And since then, we've ported more and more of the application
over to React.
And we're almost at the point where there's no Angular code
left except for the routing and some controllers.
But we would really like to get rid of the rest of that Angular code
and do complete React on the front end.
But we're not quite there yet.
Yeah, it seems like if you're not using too much of Angular,
having that as part of your payload is something that you definitely want to yeah free yourself from at this point yeah
what about uh data transport like how's the front end and the back end talk i know there's been a
lot of uh hubbub around moving away from rest and onto these uh falcor and facebook's idea, which GraphQL. Relay. Yeah, Relay.
Thank you.
Any move in that direction?
So right now it's just pretty much RESTful JSON APIs.
But those are definitely interesting ideas that I've been looking at.
Yeah, it'd be really interesting to see if we could apply those to Metabase.
But for now, yeah, it's pretty vanilla REST JSON.
Just curious your thoughts on React in general as a person who's seen a lot of tools over the years in the JavaScript space.
I love React.
The thing I've sort of been struggling with is uh you know react is is great for taking
some data turn it into ui um but it's not it's not the whole picture uh right you know you need
you need something else to sort of manage that state um whether it's flux or something like relay
or um or what have you but we're uh we're starting to look at using Redux,
which is Flux-like.
I don't know if it's technically considered Flux,
but it's sort of a unidirectional data flow framework
that's very functional and focused on immutable objects
and that sort of thing.
So we've been using that in bits and pieces of the front end,
but we're not using it for the entire application state.
It's more like little silos within the application.

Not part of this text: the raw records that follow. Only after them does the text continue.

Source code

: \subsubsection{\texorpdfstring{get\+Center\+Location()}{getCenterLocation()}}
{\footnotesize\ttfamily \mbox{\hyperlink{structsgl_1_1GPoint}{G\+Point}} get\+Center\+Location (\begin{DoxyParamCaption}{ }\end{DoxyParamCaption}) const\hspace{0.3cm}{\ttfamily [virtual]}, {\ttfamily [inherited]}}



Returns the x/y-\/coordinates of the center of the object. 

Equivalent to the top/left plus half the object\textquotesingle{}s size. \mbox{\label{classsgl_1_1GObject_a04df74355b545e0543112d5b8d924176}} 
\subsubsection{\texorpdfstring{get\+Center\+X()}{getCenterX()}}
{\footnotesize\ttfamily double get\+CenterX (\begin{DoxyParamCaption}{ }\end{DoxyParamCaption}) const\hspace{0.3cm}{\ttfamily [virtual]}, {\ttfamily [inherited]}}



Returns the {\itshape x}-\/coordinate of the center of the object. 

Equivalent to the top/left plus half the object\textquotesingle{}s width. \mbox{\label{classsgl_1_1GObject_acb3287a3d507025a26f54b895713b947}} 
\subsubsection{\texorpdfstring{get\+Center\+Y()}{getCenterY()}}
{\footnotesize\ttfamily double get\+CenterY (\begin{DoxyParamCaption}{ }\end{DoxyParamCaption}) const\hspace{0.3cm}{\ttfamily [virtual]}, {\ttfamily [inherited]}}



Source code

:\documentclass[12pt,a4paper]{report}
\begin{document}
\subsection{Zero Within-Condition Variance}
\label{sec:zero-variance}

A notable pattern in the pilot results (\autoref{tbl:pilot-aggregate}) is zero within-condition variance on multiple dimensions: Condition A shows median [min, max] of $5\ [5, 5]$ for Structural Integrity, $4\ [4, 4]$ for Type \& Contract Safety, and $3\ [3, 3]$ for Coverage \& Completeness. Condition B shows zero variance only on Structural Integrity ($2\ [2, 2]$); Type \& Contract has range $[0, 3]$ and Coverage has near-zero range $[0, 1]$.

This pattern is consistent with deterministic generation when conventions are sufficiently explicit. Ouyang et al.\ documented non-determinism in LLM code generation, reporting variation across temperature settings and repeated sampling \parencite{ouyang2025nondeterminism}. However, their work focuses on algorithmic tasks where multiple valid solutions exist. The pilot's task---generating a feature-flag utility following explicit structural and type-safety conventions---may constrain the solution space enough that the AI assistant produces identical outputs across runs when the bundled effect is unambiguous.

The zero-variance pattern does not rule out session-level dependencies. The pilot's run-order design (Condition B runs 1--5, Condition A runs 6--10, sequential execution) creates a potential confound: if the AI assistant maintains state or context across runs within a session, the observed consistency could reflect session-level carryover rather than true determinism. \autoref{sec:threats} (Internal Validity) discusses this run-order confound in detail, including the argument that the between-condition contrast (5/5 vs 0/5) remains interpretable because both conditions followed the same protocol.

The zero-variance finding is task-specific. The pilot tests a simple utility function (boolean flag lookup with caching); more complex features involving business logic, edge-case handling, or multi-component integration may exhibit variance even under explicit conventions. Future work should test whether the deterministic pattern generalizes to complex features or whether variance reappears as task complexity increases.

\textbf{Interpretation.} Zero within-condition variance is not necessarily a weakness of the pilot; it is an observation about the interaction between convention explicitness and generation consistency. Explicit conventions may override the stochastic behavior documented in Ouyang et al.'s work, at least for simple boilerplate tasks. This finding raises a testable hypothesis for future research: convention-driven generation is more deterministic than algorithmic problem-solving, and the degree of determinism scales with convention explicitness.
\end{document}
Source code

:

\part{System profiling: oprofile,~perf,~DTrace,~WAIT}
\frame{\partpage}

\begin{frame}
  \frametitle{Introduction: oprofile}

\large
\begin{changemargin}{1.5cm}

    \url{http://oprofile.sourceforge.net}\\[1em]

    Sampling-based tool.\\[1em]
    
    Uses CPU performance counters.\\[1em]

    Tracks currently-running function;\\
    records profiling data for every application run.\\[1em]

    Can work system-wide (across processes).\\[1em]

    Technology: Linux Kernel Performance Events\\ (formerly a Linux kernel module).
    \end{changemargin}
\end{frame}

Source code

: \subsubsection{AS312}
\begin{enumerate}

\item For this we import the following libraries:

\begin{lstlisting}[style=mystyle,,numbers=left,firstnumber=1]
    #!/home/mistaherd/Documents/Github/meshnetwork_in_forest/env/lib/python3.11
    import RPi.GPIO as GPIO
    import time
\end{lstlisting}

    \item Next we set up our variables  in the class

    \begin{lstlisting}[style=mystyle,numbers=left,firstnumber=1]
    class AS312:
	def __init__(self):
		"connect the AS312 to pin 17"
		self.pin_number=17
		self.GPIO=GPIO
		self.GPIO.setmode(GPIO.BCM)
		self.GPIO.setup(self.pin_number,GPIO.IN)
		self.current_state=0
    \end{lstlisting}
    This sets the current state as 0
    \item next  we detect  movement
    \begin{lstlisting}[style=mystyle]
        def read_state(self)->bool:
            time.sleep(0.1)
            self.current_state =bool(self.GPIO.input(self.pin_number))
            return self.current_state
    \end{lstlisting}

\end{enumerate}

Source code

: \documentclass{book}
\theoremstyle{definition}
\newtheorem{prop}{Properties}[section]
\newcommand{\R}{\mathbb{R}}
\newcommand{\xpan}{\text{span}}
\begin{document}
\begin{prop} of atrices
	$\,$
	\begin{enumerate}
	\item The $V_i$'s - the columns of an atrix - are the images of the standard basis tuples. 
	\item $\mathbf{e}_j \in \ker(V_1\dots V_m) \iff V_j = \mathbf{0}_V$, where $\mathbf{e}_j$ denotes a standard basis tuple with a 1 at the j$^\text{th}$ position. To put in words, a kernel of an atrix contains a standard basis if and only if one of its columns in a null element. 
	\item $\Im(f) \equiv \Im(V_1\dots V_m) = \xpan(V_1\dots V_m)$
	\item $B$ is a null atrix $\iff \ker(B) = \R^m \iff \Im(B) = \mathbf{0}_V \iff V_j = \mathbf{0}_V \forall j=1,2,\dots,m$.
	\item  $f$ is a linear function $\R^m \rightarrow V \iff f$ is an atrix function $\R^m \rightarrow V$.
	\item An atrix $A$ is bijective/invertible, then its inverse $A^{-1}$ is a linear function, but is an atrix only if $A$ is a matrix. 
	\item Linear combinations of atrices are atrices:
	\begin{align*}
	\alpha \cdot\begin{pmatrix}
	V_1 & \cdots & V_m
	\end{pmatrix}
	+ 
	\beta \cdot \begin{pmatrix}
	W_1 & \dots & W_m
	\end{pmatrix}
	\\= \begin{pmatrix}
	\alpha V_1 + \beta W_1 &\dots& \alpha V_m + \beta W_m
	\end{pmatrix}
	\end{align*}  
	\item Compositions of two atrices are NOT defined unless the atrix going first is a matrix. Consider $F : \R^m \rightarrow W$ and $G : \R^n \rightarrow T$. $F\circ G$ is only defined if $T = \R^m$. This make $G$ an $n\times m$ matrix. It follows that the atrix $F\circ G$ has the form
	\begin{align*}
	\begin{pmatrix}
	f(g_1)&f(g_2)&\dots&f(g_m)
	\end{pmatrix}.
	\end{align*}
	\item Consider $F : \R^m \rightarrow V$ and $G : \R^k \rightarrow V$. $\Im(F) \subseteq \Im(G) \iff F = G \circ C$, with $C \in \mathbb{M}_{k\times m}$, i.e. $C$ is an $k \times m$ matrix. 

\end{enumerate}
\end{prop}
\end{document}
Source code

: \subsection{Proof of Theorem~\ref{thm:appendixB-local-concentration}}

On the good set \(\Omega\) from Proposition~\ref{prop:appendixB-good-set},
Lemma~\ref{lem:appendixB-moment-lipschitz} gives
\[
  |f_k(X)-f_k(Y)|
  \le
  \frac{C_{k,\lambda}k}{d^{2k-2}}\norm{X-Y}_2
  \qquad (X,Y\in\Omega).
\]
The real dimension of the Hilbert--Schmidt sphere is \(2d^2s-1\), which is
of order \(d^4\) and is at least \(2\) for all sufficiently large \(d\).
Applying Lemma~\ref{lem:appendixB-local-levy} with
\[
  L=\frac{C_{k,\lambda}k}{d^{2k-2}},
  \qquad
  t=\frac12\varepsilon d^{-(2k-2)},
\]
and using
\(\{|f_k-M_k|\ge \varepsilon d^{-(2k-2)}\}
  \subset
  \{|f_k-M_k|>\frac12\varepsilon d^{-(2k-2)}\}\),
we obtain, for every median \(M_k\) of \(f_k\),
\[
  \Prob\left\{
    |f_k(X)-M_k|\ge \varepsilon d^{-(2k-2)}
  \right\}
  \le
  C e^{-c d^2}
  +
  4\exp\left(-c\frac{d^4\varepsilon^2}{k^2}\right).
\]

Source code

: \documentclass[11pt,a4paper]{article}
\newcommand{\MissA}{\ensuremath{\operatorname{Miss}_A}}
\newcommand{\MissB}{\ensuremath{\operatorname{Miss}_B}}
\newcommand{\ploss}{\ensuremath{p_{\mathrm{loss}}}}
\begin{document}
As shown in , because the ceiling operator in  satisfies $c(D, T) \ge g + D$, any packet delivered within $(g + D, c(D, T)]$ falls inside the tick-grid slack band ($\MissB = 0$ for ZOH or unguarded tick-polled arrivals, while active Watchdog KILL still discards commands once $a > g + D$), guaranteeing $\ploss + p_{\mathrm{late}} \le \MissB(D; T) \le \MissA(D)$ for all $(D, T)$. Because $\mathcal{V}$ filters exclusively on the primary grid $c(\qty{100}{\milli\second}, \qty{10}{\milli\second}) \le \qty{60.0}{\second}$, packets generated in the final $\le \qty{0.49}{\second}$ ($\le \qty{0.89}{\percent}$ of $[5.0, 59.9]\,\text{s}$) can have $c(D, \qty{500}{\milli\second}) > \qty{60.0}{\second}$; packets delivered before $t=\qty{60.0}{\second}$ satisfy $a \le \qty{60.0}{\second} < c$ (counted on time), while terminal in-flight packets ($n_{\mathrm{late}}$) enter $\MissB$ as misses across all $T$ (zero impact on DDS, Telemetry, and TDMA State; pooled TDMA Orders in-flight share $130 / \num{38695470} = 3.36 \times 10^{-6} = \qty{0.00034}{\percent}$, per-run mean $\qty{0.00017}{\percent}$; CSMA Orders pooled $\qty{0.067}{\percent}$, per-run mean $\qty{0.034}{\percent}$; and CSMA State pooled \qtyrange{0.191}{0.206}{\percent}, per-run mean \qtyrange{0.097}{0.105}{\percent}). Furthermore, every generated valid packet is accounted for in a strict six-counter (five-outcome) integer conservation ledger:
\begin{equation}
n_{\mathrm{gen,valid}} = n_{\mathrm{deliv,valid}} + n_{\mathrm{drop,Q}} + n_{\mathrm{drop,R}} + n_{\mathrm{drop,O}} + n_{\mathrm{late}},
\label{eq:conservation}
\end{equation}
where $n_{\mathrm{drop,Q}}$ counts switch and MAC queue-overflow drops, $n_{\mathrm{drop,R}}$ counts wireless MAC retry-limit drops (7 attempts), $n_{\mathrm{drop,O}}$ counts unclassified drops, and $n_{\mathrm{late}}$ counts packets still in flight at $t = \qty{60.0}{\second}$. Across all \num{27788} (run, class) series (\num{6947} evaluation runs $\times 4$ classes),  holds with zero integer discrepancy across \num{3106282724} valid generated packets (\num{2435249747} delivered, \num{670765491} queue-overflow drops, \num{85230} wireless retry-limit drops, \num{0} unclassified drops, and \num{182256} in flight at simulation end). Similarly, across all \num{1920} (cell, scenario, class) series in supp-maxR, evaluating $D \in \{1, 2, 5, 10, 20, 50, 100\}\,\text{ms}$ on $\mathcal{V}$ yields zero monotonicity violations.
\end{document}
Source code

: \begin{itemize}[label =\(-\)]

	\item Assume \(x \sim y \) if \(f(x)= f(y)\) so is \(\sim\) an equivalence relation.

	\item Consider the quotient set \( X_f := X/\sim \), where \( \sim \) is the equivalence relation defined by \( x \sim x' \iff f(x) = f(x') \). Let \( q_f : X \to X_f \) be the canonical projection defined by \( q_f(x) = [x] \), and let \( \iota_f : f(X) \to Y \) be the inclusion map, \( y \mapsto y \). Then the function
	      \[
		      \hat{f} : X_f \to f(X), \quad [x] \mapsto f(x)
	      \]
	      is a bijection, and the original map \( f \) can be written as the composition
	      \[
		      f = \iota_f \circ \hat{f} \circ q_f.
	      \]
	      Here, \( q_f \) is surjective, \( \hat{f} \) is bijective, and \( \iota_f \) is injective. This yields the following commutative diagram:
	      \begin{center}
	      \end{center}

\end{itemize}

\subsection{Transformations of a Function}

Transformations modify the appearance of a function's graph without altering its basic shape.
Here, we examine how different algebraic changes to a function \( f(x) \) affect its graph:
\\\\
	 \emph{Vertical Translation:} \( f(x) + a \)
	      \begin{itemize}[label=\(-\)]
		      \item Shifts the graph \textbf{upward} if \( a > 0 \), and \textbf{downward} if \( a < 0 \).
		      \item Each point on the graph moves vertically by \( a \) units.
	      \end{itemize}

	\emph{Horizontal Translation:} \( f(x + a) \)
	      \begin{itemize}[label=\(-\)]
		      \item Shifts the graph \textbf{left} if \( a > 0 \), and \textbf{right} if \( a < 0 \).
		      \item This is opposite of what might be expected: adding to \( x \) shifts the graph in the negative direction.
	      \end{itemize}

Yeah, Redux is interesting.
Actually, we just had a ping on on our ping repo which is kind of our
open inbox where people can give us show suggestions yeah Dan uh I think Dan Abramov
Abramov yeah yeah he'd be a great person to have yeah he actually agreed to come on we just haven't
scheduled it yet so look forward to that everyone and um let's get back to databases again,
because we have Postgres, MySQL, Redshift,
which I think is like planned, but not yet supported.
H2, which could you explain H2 for us non-Java people?
H2 is just an embedded database in Java land.
It's morally equivalent to SQLite in many ways.
Okay.
So it's there just for a nice default, basically?
We use that as our default database for Metabase's own data,
so you don't need to set up Postgres or MySQL.
Very cool.
And anything else technology-wise that you guys are using in part of your stack that
we haven't touched on?
I see that you've got an Xcode project in there.
Obviously, there's a little Mac app, which appears to be a web view, which makes a lot
of sense.
Anything else that you're doing technologically that's noteworthy?
Yeah, I mean, I think there's some other interesting stuff.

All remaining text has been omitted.